What the exercise asks:
Pull each line containing "Linux" out of the data and copy it.

Saved entries
=====

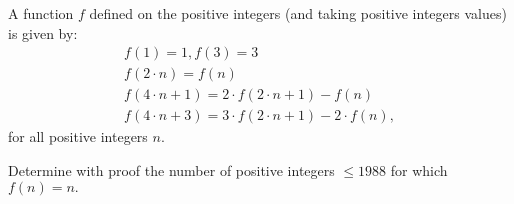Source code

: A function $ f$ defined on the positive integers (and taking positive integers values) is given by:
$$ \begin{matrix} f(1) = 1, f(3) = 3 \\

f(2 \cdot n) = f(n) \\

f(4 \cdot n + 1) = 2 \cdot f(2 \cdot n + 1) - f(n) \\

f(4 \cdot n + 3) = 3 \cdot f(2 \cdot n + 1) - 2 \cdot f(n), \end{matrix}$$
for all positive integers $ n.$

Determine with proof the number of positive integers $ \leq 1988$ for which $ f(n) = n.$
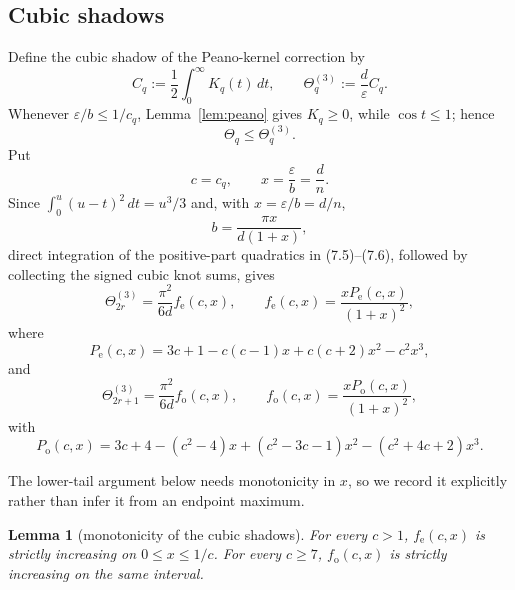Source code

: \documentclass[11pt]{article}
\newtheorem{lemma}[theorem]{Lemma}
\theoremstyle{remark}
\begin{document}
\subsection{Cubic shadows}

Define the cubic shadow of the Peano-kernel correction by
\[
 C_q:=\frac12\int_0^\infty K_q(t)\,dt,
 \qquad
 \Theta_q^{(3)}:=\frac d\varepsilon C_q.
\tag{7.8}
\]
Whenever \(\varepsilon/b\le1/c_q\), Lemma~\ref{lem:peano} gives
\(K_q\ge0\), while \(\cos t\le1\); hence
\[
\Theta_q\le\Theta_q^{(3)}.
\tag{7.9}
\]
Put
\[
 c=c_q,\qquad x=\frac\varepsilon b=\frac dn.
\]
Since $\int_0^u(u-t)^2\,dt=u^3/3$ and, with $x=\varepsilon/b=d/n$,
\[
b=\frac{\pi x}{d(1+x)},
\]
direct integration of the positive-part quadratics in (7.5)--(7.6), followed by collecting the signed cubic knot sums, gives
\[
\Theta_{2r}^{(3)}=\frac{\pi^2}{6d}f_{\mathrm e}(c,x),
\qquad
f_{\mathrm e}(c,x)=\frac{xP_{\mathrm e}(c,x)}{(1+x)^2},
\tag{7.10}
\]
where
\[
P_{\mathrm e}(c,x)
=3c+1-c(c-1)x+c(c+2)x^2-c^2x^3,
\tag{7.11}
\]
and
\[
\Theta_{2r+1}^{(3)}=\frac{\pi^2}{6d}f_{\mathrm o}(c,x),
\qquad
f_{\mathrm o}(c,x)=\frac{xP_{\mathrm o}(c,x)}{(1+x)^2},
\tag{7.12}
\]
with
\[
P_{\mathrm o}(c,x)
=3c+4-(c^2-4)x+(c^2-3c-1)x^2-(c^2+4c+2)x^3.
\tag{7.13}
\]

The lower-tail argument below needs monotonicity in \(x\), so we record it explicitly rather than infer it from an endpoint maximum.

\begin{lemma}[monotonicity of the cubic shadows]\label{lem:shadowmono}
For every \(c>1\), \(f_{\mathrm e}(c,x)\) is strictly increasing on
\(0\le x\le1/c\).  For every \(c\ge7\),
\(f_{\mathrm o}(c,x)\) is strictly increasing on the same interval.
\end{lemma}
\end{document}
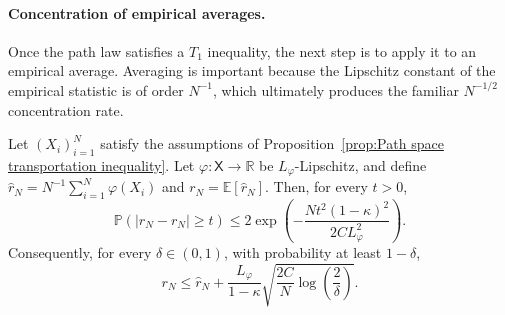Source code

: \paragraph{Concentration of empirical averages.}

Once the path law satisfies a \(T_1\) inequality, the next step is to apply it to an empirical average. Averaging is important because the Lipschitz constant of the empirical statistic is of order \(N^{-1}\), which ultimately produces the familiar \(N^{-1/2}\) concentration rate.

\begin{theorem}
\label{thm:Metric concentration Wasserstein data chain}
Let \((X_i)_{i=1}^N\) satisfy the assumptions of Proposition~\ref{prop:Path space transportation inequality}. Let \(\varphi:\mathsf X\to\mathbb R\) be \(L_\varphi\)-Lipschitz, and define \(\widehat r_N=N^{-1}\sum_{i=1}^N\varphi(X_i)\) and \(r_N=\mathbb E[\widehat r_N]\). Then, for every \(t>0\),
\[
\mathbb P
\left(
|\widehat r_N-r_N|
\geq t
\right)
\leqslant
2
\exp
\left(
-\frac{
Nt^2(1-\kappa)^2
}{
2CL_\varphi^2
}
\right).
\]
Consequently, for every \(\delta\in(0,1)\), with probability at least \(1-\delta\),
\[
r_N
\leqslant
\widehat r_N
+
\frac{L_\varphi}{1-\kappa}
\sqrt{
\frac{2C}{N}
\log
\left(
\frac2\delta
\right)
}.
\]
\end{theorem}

=====

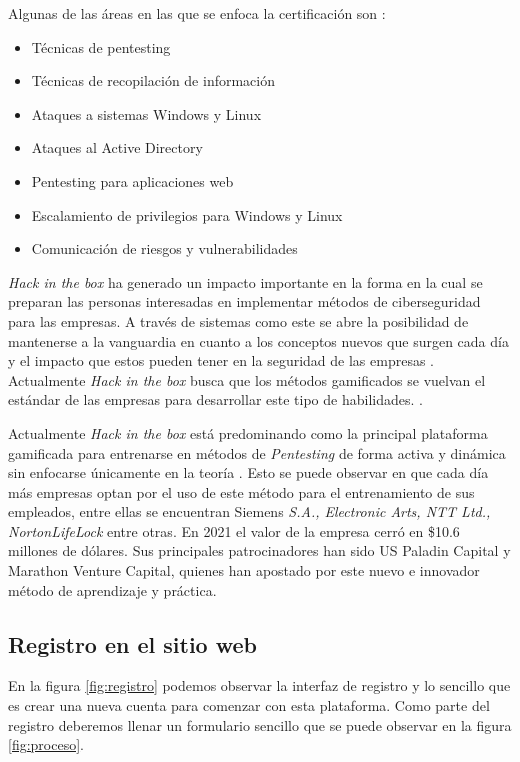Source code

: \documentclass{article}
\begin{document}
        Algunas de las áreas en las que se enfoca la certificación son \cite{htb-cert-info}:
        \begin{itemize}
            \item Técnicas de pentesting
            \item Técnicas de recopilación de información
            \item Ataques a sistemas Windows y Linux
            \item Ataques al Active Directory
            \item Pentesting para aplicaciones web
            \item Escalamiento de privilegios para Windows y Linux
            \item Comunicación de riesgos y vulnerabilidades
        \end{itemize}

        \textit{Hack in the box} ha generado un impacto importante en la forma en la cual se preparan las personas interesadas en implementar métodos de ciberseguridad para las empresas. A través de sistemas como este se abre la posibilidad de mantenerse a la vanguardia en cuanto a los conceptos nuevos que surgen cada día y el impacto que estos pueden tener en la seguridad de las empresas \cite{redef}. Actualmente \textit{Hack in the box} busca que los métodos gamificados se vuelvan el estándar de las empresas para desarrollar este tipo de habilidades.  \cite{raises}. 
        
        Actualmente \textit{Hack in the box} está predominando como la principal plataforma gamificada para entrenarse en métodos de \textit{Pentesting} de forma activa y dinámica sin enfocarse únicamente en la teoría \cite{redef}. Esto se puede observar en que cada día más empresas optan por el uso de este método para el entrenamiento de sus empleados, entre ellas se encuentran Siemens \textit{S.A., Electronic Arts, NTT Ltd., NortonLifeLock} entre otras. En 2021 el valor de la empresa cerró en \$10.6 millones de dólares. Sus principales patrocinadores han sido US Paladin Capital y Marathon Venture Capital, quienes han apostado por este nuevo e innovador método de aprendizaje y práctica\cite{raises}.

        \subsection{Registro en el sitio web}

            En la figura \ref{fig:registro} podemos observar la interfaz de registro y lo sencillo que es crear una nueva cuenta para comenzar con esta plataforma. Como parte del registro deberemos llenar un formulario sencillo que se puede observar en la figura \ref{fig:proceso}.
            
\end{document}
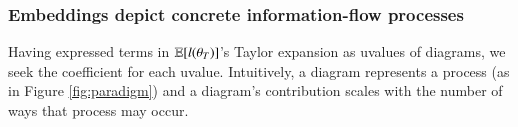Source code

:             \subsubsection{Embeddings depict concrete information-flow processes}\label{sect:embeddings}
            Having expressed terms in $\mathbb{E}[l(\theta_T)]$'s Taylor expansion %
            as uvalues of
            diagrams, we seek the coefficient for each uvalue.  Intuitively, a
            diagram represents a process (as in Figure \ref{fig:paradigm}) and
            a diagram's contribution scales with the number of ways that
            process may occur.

=====

Exercise response:
            \item Ataques a sistemas Windows y Linux
            \item Escalamiento de privilegios para Windows y Linux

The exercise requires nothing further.